In a 90-minute interview at his suburban Washington house, Cheney said the president’s “agonizing” about Afghanistan strategy “has consequences for your forces in the field.”
“I begin to get nervous when I see the commander in chief making decisions apparently for what I would describe as small ‘p’ political reasons, where he’s trying to balance off different competing groups in society,” Cheney said.
“Every time he delays, defers, debates, changes his position, it begins to raise questions: Is the commander in chief really behind what they’ve been asked to do?”
Now, let’s not get into a debate about whether or not Cheney hasn’t been guilty of playing politics himself in the past (he has, of course; that’s what politicians tend to do). What matters most is that he’s right. From the day he was sworn in, Obama has projected an image of weakness to the rest of the world. And that’s a dangerous thing to do.
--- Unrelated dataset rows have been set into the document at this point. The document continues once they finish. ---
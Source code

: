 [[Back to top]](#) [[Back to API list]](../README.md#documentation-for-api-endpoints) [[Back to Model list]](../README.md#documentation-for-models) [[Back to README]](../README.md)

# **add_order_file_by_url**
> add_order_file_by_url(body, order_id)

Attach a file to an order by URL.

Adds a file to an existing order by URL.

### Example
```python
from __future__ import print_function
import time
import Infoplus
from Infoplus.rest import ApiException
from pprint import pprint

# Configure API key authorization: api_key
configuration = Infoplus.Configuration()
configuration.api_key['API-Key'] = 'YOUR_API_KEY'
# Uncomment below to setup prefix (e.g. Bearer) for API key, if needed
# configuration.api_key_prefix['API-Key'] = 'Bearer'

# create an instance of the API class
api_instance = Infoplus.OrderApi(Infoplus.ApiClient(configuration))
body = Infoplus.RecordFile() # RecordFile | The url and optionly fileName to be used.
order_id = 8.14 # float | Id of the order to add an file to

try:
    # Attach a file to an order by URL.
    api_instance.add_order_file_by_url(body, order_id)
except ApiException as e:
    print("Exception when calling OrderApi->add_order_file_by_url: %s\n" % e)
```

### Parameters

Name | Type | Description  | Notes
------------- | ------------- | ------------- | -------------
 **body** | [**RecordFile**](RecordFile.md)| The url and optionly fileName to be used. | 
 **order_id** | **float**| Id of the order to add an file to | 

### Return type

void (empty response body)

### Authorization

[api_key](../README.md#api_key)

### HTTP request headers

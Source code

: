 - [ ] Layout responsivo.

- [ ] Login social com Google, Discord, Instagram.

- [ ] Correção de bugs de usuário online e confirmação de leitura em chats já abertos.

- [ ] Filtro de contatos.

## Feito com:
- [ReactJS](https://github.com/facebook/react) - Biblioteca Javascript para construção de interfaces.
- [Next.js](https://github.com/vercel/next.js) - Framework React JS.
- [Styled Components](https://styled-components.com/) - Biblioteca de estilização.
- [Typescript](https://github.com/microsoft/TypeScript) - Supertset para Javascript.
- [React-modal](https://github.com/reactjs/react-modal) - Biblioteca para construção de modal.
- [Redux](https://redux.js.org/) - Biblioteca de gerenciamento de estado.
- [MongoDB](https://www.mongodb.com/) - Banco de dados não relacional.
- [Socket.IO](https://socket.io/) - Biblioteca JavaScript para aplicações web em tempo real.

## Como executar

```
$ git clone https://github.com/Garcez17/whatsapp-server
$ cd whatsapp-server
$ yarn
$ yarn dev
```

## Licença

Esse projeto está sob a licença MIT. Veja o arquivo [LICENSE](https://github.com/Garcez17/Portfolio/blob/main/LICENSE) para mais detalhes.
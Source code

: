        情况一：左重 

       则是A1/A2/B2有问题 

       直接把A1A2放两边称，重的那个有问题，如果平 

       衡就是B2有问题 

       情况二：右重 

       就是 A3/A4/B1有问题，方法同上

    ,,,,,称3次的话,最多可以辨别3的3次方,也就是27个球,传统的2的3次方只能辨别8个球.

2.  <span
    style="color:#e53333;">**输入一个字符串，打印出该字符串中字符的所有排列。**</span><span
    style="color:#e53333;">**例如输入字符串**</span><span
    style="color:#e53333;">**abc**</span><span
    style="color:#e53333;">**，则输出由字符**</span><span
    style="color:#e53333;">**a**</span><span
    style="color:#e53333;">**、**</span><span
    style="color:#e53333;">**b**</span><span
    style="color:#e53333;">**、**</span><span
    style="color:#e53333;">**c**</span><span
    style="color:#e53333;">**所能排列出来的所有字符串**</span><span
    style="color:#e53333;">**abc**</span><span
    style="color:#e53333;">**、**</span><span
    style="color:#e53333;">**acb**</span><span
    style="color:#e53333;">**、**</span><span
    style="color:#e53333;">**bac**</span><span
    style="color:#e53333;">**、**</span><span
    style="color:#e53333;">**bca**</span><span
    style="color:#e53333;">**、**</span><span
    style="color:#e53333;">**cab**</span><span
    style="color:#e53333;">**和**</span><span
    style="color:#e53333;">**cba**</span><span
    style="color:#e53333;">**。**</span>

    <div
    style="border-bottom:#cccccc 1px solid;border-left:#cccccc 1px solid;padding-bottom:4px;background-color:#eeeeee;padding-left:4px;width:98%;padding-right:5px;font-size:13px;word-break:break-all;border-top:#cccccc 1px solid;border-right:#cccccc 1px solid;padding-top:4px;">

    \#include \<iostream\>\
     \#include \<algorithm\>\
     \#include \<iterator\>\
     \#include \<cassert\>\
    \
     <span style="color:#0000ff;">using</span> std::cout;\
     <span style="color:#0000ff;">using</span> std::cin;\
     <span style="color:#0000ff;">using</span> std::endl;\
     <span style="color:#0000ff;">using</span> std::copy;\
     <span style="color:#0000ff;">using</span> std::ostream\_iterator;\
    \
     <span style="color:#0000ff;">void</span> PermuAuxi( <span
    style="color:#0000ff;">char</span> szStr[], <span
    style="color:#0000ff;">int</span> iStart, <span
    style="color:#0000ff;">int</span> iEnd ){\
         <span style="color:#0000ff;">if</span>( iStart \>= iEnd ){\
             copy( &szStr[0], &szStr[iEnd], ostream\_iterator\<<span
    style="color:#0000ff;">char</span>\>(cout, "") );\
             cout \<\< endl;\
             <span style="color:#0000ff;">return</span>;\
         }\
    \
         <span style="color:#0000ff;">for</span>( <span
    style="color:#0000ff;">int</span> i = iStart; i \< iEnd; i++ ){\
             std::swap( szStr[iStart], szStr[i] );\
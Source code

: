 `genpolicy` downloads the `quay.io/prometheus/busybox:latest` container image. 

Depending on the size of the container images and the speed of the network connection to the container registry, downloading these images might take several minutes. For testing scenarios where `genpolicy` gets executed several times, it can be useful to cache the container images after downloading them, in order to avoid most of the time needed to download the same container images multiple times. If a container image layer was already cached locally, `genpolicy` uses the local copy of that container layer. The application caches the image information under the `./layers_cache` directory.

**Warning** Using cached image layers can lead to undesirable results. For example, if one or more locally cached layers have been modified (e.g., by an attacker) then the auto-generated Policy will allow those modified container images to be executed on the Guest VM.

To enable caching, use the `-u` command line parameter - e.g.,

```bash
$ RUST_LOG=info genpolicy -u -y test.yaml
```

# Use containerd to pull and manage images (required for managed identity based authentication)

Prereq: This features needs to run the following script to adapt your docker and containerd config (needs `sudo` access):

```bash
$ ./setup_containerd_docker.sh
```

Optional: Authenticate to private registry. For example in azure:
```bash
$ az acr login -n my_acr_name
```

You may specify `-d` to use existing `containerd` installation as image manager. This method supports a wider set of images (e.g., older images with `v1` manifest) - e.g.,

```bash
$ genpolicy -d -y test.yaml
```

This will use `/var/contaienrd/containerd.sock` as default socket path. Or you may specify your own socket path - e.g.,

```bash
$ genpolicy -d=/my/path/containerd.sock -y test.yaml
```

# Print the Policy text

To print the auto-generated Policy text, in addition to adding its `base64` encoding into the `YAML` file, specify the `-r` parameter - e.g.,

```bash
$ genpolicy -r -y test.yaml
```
Even those of us who criticized George W. Bush regularly during the last years of his administration (and before), have to admit that he at least projected an image ofstrength. America’s adversaries knew, especially after Bush’s reaction to 9/11, that America could not be messed with. If America was seen as weak back then, you can bet on it that it would’ve been challenged even more by its enemies than it was.
Obama is making a tragic mistake by spending too much time and energy on trying to come across as a ‘uniter,’ instead of on squashing the West’s enemies. The world is a dangerous, Hobbesian place. Obama’d better realize it ASAP. Before Iran has nuclear weapons, for instance.